Well, given tests and lab work, your students do have to demonstrate a large amount of learning and applications. And I'll be that not showing up in class is strongly correlated with dropping out/flunking.
A more pedestrian but more pervasive demonstration of these concepts is the typical structures in pre-university public education. I could not get a job teaching science in a public high school with my PhD in Physics because I lacked an education degree and certification. But I could and did get a job at a reasonably good university where NO ONE was asked to certify or even demonstrate any knowledge, proficiency, or talent in teaching.
Among public school teachers in New York City (and I am pretty sure most other places), you go to take graduate level classes and you get automatically advanced in rank and pay. The credentialism of the public school systems is insanely high, and look what they are selling!
At least they eat their own cooking...
When I was a professor of EE at University of Rochester, I noted that we never checked who attended our classes and I thought that was probably true for most other departments at the university. I concluded from that and other things that what we were selling was credentials, without a lot of effort if you wanted the education for free, you could get it.
I am told that great courses from Stanford (?) and/or other great schools are available online for free, so my observation then would seem to be born out now.
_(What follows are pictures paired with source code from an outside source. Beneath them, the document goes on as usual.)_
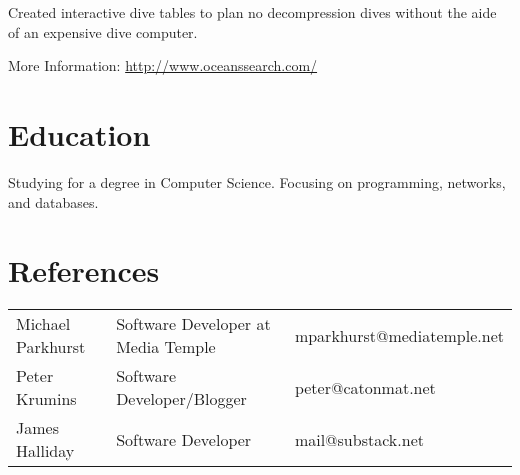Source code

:\documentclass[table]{resume}
\begin{document}

\begin{compactitem}
\item Created interactive dive tables to plan no decompression dives without the aide of an expensive dive computer.
\item More Information: \url{http://www.oceanssearch.com/}
\end{compactitem}

\section{Education}

\begin{compactitem}
\item Studying for a degree in Computer Science.  Focusing on programming, networks, and databases.
\end{compactitem}

\section{References}
\begin{tabular}{lll}
\rowcolor{white} Michael Parkhurst & Software Developer at Media Temple & mparkhurst@mediatemple.net \\
\rowcolor{lightgray} Peter Krumins & Software Developer/Blogger & peter@catonmat.net \\
\rowcolor{white} James Halliday & Software Developer & mail@substack.net
\end{tabular}
\end{document}
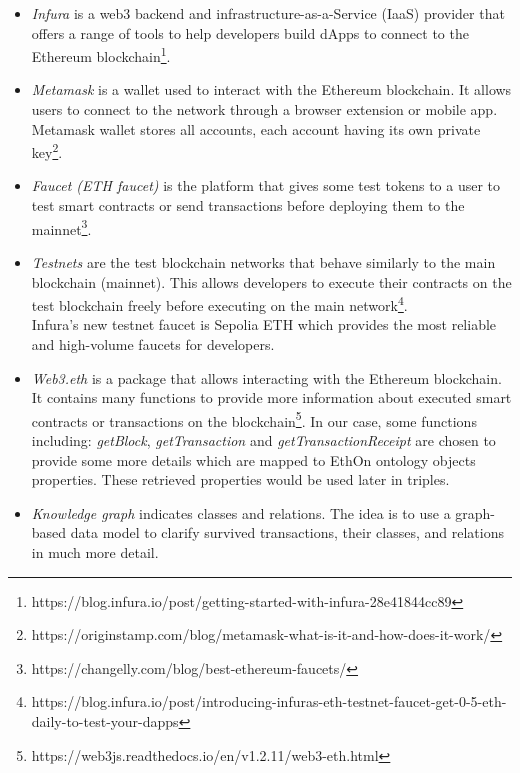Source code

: \begin{itemize}
\item \textit{Infura} is a web3 backend and infrastructure-as-a-Service (IaaS) provider that offers a range of tools to help developers build dApps to connect to the Ethereum blockchain\footnote{https://blog.infura.io/post/getting-started-with-infura-28e41844cc89}.\\
\item \textit{Metamask} is a wallet used to interact with the Ethereum blockchain. It allows users to connect to the network through a browser extension or mobile app. Metamask wallet stores all accounts, each account having its own private key\footnote{https://originstamp.com/blog/metamask-what-is-it-and-how-does-it-work/}.\\
\item \textit{Faucet (ETH faucet)} is the platform that gives some test tokens to a user to test smart contracts or send transactions before deploying them to the mainnet\footnote{https://changelly.com/blog/best-ethereum-faucets/}. \\
\item \textit{Testnets} are the test blockchain networks that behave similarly to the main blockchain (mainnet). This allows developers to execute their contracts on the test blockchain freely before executing on the main network\footnote{https://blog.infura.io/post/introducing-infuras-eth-testnet-faucet-get-0-5-eth-daily-to-test-your-dapps}. \\
Infura's new testnet faucet is Sepolia ETH which provides the most reliable and high-volume faucets for developers.\\
\item \textit{Web3.eth} is a package that allows interacting with the Ethereum blockchain. It contains many functions to provide more information about executed smart contracts or transactions on the blockchain\footnote{https://web3js.readthedocs.io/en/v1.2.11/web3-eth.html}. 
In our case, some functions including: \textit{getBlock}, \textit{getTransaction} and \textit{getTransactionReceipt} are chosen to provide some more details which are mapped to EthOn ontology objects properties. These retrieved properties would be used later in triples.\\
\item \textit{Knowledge graph} indicates classes and relations.
The idea is to use a graph-based data model to clarify survived transactions, their classes, and relations in much more detail.
\begin{center}
	

\end{center}
\end{itemize}
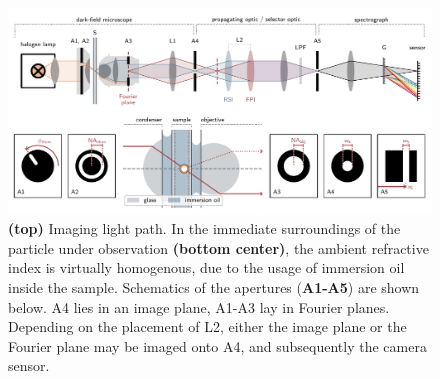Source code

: \documentclass[10pt]{article}
\begin{document}
\begin{figure}[htbp]
    \centering
    \includegraphics[width=\textwidth]{[fig] setup}
    \caption{
    {\sffamily\bfseries (top)} Imaging light path. %
    In the immediate surroundings of the particle under observation {\sffamily\bfseries (bottom center)}, the ambient refractive index is virtually homogenous, due to the usage of immersion oil inside the sample.  
    Schematics of the apertures ({\sffamily\bfseries A1-A5}) are shown below. 
    {\sffamily A4} lies in an image plane, {\sffamily A1-A3} lay in Fourier planes. Depending on the placement of {\sffamily L2}, either the image plane or the Fourier plane may be imaged onto {\sffamily A4}, and subsequently the camera sensor. 
    }
    \label{fig:setup}
\end{figure}
\end{document}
What is real legal work? I admit that anything non-artistic seems a bit suspect to me if the top professionals in the field aren't highly quant literate.
Economics and other fields are very different from law. I don't have the study in front of me but someone showed that Law is the most inbred of academic faculties and the ones that most resemble European schools in degree of inbreeding. Other fields are not only less inbred but as a rule, economists (especially at the top ten) almost never hire someone for their department fresh out of the same graduate school. However, law schools do not have a norm of not hiring their own graduates.
We find no evidence that the graduates of top 5 law schools outperform grads of less prestigious schools in publications or citations.
What does this say about all licensing. School selects for people who are good at school; perhaps most the best would be doctors cannot get into medical school because they are not good at school. Though ability at school correlates with ability in other areas I am convinced that the correlation is not strong enough that licensing brings a net benefit.
Yes, they do. Search committees routinely pre-screen applications by pedigree. It's a common academic trait. I am sure it's the same in economics.
Do medical schools and engineering schools follow the same pattern?
Prof. Hanson may be being careless here. I would modify @lemmy\ caution's argument this way : suppose elite law schools hire y% of law school grads. Is it clear that top y% of elite school grads do not do substantially better than the top y% of non-elite school grads? The paper linked to naively substitutes y by 100 and assumes things scale or so.
Being a law professor is a prestigious job. Law schools tend to be even pickier than elite law firms. Elite law firms will hire from the top 10% or so of non-elite law school grads. Law schools can hire from the top 10% or so of elite law school grads so they don't really bother with non-elite law school grads at all.
It makes sense anyway. Being admitted to a prestigious law school shows that you have the qualities law schools care about, which will of course be closer to what law schools care about than what law firms care about (the gap may or may not be too big, but that's a separate discussion).